Esta noche, la base española de Herat (Afganistán) ha sido atacada por fuerzas talibanes. Como en el fondo son unos inútiles integrales, los misiles se han quedado a 200 metros de las instalaciones, uno, y el otro ni se sabe dónde ha ido a caer. Este es el último intento de dañar a tropas españolas por parte de los talibanes desde que el pasado 15 de marzo dos individuos intentaran explotar una bomba al paso de un convoy, y les saliera el tiro por la culata, casi en toda la literalidad de la expresión. Sin embargo, en las operaciones en Afganistan, la cifra de soldados españoles muertos se eleva a 81.

Yo particularmente considero que, al ser soldados, el riesgo de morir, y más cuando uno está metido en esos berenjenales, está ahí y todos son conscientes de ello.
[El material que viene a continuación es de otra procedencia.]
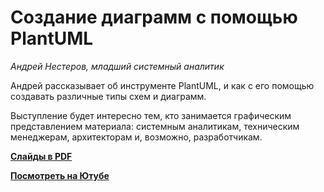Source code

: # Создание диаграмм с помощью PlantUML

_Андрей Нестеров, младший системный аналитик_

Андрей рассказывает об инструменте PlantUML, и как с его помощью создавать различные типы схем и диаграмм.

Выступление будет интересно тем, кто занимается графическим представлением материала: системным аналитикам, 
техническим менеджерам, архитекторам и, возможно, разработчикам.

**[Слайды в PDF](plantuml.pdf)**

**[Посмотреть на Ютубе](https://youtu.be/75Uk_Z1zl-k)**
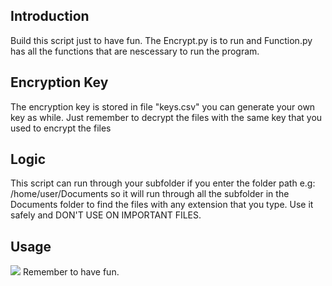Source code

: ## Introduction
Build this script just to have fun.
The Encrypt.py is to run and Function.py has all the functions that are nescessary to run the program. 
## Encryption Key
The encryption key is stored in file "keys.csv" you can generate your own key as while. Just remember to decrypt the files with the same key that you used to 
encrypt the files
## Logic
This script can run through your subfolder if you enter the folder path e.g:
/home/user/Documents
so it will run through all the subfolder in the Documents folder to find the files with any extension that you type.
Use it safely and DON'T USE ON IMPORTANT FILES.
## Usage 
![](https://media.giphy.com/media/d55vBvxkKyxJWZV0Wf/giphy.gif)
Remember to have fun.

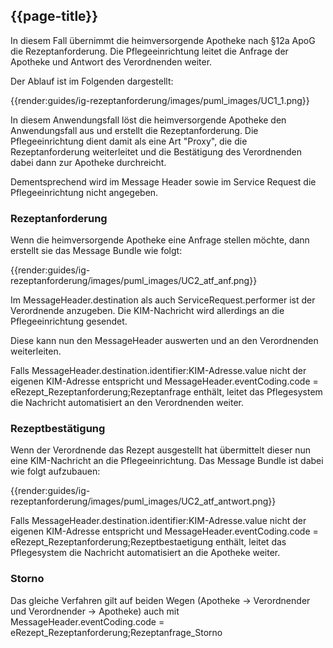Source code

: ## {{page-title}}

In diesem Fall übernimmt die heimversorgende Apotheke nach §12a ApoG die Rezeptanforderung. Die Pflegeeinrichtung leitet die Anfrage der Apotheke und Antwort des Verordnenden weiter.

Der Ablauf ist im Folgenden dargestellt:

{{render:guides/ig-rezeptanforderung/images/puml_images/UC1_1.png}}

In diesem Anwendungsfall löst die heimversorgende Apotheke den Anwendungsfall aus und erstellt die Rezeptanforderung. Die Pflegeeinrichtung dient damit als eine Art "Proxy", die die Rezeptanforderung weiterleitet und die Bestätigung des Verordnenden dabei dann zur Apotheke durchreicht.

Dementsprechend wird im Message Header sowie im Service Request die Pflegeeinrichtung nicht angegeben.

### Rezeptanforderung

Wenn die heimversorgende Apotheke eine Anfrage stellen möchte, dann erstellt sie das Message Bundle wie folgt:

{{render:guides/ig-rezeptanforderung/images/puml_images/UC2_atf_anf.png}}

Im MessageHeader.destination als auch ServiceRequest.performer ist der Verordnende anzugeben. Die KIM-Nachricht wird allerdings an die Pflegeeinrichtung gesendet.

Diese kann nun den MessageHeader auswerten und an den Verordnenden weiterleiten. 

Falls MessageHeader.destination.identifier:KIM-Adresse.value nicht der eigenen KIM-Adresse entspricht und MessageHeader.eventCoding.code = eRezept_Rezeptanforderung;Rezeptanfrage enthält, leitet das Pflegesystem die Nachricht automatisiert an den Verordnenden weiter.

### Rezeptbestätigung

Wenn der Verordnende das Rezept ausgestellt hat übermittelt dieser nun eine KIM-Nachricht an die Pflegeeinrichtung. Das Message Bundle ist dabei wie folgt aufzubauen:

{{render:guides/ig-rezeptanforderung/images/puml_images/UC2_atf_antwort.png}}

Falls MessageHeader.destination.identifier:KIM-Adresse.value nicht der eigenen KIM-Adresse entspricht und MessageHeader.eventCoding.code = eRezept_Rezeptanforderung;Rezeptbestaetigung enthält, leitet das Pflegesystem die Nachricht automatisiert an die Apotheke weiter.

### Storno

Das gleiche Verfahren gilt auf beiden Wegen (Apotheke -> Verordnender und Verordnender -> Apotheke) auch mit MessageHeader.eventCoding.code = eRezept_Rezeptanforderung;Rezeptanfrage_Storno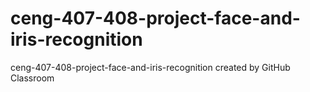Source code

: # ceng-407-408-project-face-and-iris-recognition
ceng-407-408-project-face-and-iris-recognition created by GitHub Classroom

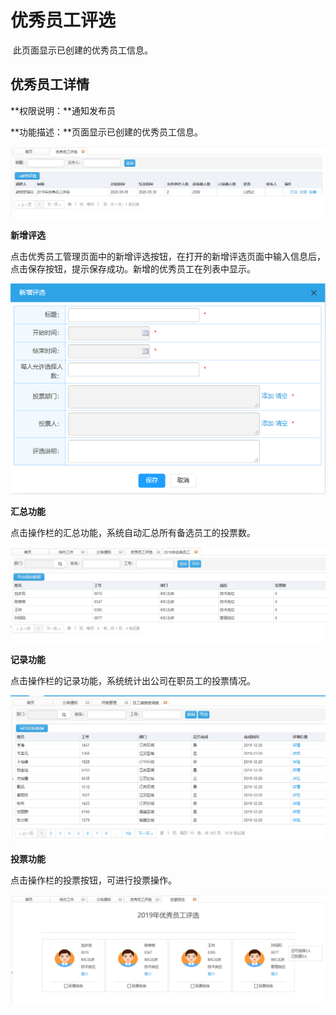 # 优秀员工评选

​      此页面显示已创建的优秀员工信息。

## 优秀员工详情

**权限说明：**通知发布员

**功能描述：**页面显示已创建的优秀员工信息。

![优秀员工评选](优秀员工评选.png)

**新增评选**

​       点击优秀员工管理页面中的新增评选按钮，在打开的新增评选页面中输入信息后，点击保存按钮，提示保存成功。新增的优秀员工在列表中显示。

![新增评选](新增评选.png)

**汇总功能**

点击操作栏的汇总功能，系统自动汇总所有备选员工的投票数。

![汇总](汇总.png)

**记录功能**

点击操作栏的记录功能，系统统计出公司在职员工的投票情况。

![记录](记录.png)

**投票功能**

点击操作栏的投票按钮，可进行投票操作。

![投票](投票.png)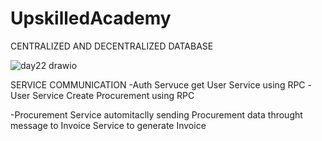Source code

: # UpskilledAcademy

CENTRALIZED AND DECENTRALIZED DATABASE

![day22 drawio](https://user-images.githubusercontent.com/49251756/218466680-bf241c15-7dea-45a3-a537-072709d98342.png)


SERVICE COMMUNICATION
-Auth Servuce get User Service using RPC
-User Service Create Procurement using RPC

-Procurement Service automitaclly sending Procurement data throught message to Invoice Service to generate Invoice
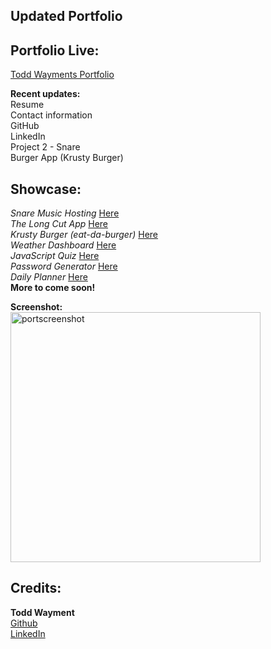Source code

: ## Updated Portfolio 

## Portfolio Live:  
[Todd Wayments Portfolio](https://tbonexas.github.io/portfolio)   

**Recent updates:**   
Resume     
Contact information     
GitHub   
LinkedIn  
Project 2 - Snare  
Burger App (Krusty Burger)  


## Showcase: 
*Snare Music Hosting* [Here](https://w14project2.herokuapp.com/)  
*The Long Cut App* [Here](https://tbonexas.github.io/longcut)  
*Krusty Burger (eat-da-burger)* [Here](https://tbonexas.github.io/burger)    
*Weather Dashboard* [Here](https://tbonexas.github.io/weatherdash)   
*JavaScript Quiz* [Here](https://tbonexas.github.io/quiz)  
*Password Generator* [Here](https://tbonexas.github.io/passwordgen)  
*Daily Planner* [Here](https://tbonexas.github.io/dailyplanner)  
**More to come soon!**

**Screenshot:**    
<img src="https://user-images.githubusercontent.com/67118229/96358139-be707500-10b8-11eb-919d-1ef2d9b2ea39.png" alt="portscreenshot" width="400" height="400">

## Credits: 
**Todd Wayment**  
[Github](https://github.com/tbonexas)  
[LinkedIn](https://www.linkedin.com/in/todd-murdoch)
No voy a ponerme a discutir sobre si los militares deben estar ahí o no, o sobre las razones por las que la inmensa mayoría andan perdidos en países con conflictos que ni nos van ni nos vienen, porque eso es mi opinión personal, y no es de eso de lo que quiero hablar.

No, lo que quiero hacer es una pregunta retórica.

¿Dónde estáis, los del “No a la guerra”? ¿En qué agujero os habéis metido, panda de hipócritas? ¿No deberíais estar exigiendo la vuelta de nuestras tropas de sitios como Afganistán o el Libano? ¿Eh, eh?

A veces me fascina lo ciegos que podemos ser a veces. Aunque mi cinismo no me deja mucho rango para sorprenderme, últimamente.